OPINIóN
Actualizado 07/01/2015
Manuel Alcántara

Se dice que hay estaciones para cada etapa de la vida y es verdad. Lo que ocurre es que camuflamos el sentido de las mismas dotando de ambivalencia a las "entrañables" fiestas en las que unos dicen que se deprimen y otros que gozan sin parar. Ocultamos una realidad demasiado evidente adornada por la fantasía del carrusel festivo galante en el que nos movemos. Pero esa realidad es testaruda y aunque queramos otra cosa asimilamos culturalmente al invierno en nuestras latitudes con la senectud. ¿Acaso no utilizamos metáforas que sacamos de la aparente parálisis que invade a la naturaleza hibernada?, ¿no hablamos de que el año, como una de nuestras unidades de medir el tiempo, termina en esta época?

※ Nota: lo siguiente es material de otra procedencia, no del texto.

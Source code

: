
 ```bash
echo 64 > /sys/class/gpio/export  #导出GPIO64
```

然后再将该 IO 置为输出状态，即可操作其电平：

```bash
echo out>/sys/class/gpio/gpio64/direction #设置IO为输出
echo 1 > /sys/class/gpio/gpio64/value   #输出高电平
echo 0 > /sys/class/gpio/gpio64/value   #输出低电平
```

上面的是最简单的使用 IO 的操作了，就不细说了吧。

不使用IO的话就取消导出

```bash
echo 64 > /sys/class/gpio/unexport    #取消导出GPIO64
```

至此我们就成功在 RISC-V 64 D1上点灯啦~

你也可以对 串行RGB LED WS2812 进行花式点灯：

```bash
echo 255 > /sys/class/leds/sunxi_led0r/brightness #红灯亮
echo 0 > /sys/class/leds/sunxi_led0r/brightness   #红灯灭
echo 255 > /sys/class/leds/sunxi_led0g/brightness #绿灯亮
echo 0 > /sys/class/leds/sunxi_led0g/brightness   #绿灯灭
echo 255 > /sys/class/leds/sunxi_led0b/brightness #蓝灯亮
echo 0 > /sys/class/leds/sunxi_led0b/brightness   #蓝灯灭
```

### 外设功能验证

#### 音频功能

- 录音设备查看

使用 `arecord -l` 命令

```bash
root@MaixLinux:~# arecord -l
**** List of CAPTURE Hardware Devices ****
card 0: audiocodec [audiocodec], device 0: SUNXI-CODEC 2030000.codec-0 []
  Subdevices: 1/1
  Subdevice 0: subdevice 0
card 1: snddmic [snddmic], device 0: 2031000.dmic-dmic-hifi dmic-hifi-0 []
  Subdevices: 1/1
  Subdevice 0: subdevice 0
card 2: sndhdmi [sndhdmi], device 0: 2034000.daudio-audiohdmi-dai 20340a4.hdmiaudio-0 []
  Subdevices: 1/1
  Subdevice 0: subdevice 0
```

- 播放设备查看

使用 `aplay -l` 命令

Pero, además, en el trajín de visitas familiares o de reuniones con amigos se evocan las diferentes sagas donde siempre hay un eslabón que rememora la importuna presencia de la vejez. Un estado desvalido, a la intemperie. Los pasos trastabillados del vecino mayor, el tartajeo a veces incoherente del abuelo, la torpeza de unas manos rígidas como sarmientos, la demencia de aquella persona o la invalidez de la otra que le tiene miserablemente arrinconada a una mesa camilla de la que no se levanta, suscitan una evidencia más desconsolada si cabe. La coincidencia con la muerte de un anciano querido, unido al acompañamiento a los deudos al cementerio en una tarde de frío azulado, hace que todo cobre el fatal sentido del absurdo existencial.

El deterioro físico, inevitable brutal antesala del punto final, adquiere en la inclemencia del invierno un significado más obsceno que en ninguna otra época del año. La cara balbuciente del padre de mi amigo aterida por el frío, un ser destemplado que ignora donde está y que te pregunta una y otra vez quién eres. La mirada perdida de la abuela sentada eternamente en el mirador castañeando los dientes a la espera de no sabe qué. El sacrificio de la hija enterrándose en vida para repetir diariamente un gesto de humanidad eterna en el aseo de su madre. Y durante la mayor parte del año miramos para otra parte. Pero pareciera que el rigor de este periodo supusiera una llamada de atención, un recuerdo imprescindible frente a la banalidad del consumo que intenta atontecernos más aún en estas fechas, precisamente para ocultar lo que cada año reivindica obstinado el tenaz invierno.